• [Working data]
------------------------------------
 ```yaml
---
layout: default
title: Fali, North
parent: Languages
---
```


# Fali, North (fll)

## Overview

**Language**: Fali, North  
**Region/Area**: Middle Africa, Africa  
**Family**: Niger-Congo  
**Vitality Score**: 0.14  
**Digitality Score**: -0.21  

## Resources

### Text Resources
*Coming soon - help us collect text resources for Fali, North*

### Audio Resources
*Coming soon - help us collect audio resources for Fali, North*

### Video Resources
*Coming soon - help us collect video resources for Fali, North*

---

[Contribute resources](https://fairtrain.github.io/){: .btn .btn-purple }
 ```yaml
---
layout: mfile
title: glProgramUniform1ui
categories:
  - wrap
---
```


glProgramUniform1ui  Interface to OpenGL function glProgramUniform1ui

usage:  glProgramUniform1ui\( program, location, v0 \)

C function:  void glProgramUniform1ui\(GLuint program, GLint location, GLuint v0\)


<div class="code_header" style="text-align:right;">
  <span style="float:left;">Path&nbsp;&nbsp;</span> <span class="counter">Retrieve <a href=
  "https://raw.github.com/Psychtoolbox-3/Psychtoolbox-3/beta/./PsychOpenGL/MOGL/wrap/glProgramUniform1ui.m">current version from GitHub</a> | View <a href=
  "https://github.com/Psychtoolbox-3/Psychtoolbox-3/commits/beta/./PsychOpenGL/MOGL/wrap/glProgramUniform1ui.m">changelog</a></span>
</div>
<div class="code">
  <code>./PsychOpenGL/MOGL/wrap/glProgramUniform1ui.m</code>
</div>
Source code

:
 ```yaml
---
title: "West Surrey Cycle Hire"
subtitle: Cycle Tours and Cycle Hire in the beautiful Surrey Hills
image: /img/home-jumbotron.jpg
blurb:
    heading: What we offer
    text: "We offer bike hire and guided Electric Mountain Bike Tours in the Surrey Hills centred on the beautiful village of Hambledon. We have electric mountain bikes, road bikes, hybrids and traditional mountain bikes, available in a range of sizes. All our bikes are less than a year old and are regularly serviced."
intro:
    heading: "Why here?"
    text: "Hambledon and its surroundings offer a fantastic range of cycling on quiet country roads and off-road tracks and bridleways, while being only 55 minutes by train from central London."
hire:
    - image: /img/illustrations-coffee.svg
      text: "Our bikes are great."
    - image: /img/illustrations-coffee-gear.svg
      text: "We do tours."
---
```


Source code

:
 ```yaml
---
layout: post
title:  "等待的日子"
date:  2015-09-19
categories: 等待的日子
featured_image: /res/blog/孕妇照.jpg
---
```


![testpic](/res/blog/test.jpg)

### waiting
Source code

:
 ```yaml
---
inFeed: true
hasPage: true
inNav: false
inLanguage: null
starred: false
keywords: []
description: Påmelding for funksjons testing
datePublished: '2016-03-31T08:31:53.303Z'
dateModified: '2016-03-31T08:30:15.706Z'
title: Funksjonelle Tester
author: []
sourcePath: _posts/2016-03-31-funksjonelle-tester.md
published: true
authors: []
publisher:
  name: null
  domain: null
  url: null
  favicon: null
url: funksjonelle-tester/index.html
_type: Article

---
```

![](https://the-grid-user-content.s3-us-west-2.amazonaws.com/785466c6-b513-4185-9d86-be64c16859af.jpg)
------------------------------------
The answer is all of the material, given again exactly.

 ```yaml
---
layout: default
title: Fali, North
parent: Languages
---
```


# Fali, North (fll)

## Overview

**Language**: Fali, North  
**Region/Area**: Middle Africa, Africa  
**Family**: Niger-Congo  
**Vitality Score**: 0.14  
**Digitality Score**: -0.21  

## Resources

### Text Resources
*Coming soon - help us collect text resources for Fali, North*

### Audio Resources
*Coming soon - help us collect audio resources for Fali, North*

### Video Resources
*Coming soon - help us collect video resources for Fali, North*

---

[Contribute resources](https://fairtrain.github.io/){: .btn .btn-purple }
 ```yaml
---
layout: mfile
title: glProgramUniform1ui
categories:
  - wrap
---
```


glProgramUniform1ui  Interface to OpenGL function glProgramUniform1ui

usage:  glProgramUniform1ui\( program, location, v0 \)

C function:  void glProgramUniform1ui\(GLuint program, GLint location, GLuint v0\)


<div class="code_header" style="text-align:right;">
  <span style="float:left;">Path&nbsp;&nbsp;</span> <span class="counter">Retrieve <a href=
  "https://raw.github.com/Psychtoolbox-3/Psychtoolbox-3/beta/./PsychOpenGL/MOGL/wrap/glProgramUniform1ui.m">current version from GitHub</a> | View <a href=
  "https://github.com/Psychtoolbox-3/Psychtoolbox-3/commits/beta/./PsychOpenGL/MOGL/wrap/glProgramUniform1ui.m">changelog</a></span>
</div>
<div class="code">
  <code>./PsychOpenGL/MOGL/wrap/glProgramUniform1ui.m</code>
</div>
Source code

:
 ```yaml
---
title: "West Surrey Cycle Hire"
subtitle: Cycle Tours and Cycle Hire in the beautiful Surrey Hills
image: /img/home-jumbotron.jpg
blurb:
    heading: What we offer
    text: "We offer bike hire and guided Electric Mountain Bike Tours in the Surrey Hills centred on the beautiful village of Hambledon. We have electric mountain bikes, road bikes, hybrids and traditional mountain bikes, available in a range of sizes. All our bikes are less than a year old and are regularly serviced."
intro:
    heading: "Why here?"
    text: "Hambledon and its surroundings offer a fantastic range of cycling on quiet country roads and off-road tracks and bridleways, while being only 55 minutes by train from central London."
hire:
    - image: /img/illustrations-coffee.svg
      text: "Our bikes are great."
    - image: /img/illustrations-coffee-gear.svg
      text: "We do tours."
---
```


Source code

:
 ```yaml
---
layout: post
title:  "等待的日子"
date:  2015-09-19
categories: 等待的日子
featured_image: /res/blog/孕妇照.jpg
---
```


![testpic](/res/blog/test.jpg)

### waiting
Source code

:
 ```yaml
---
inFeed: true
hasPage: true
inNav: false
inLanguage: null
starred: false
keywords: []
description: Påmelding for funksjons testing
datePublished: '2016-03-31T08:31:53.303Z'
dateModified: '2016-03-31T08:30:15.706Z'
title: Funksjonelle Tester
author: []
sourcePath: _posts/2016-03-31-funksjonelle-tester.md
published: true
authors: []
publisher:
  name: null
  domain: null
  url: null
  favicon: null
url: funksjonelle-tester/index.html
_type: Article

---
```

![](https://the-grid-user-content.s3-us-west-2.amazonaws.com/785466c6-b513-4185-9d86-be64c16859af.jpg)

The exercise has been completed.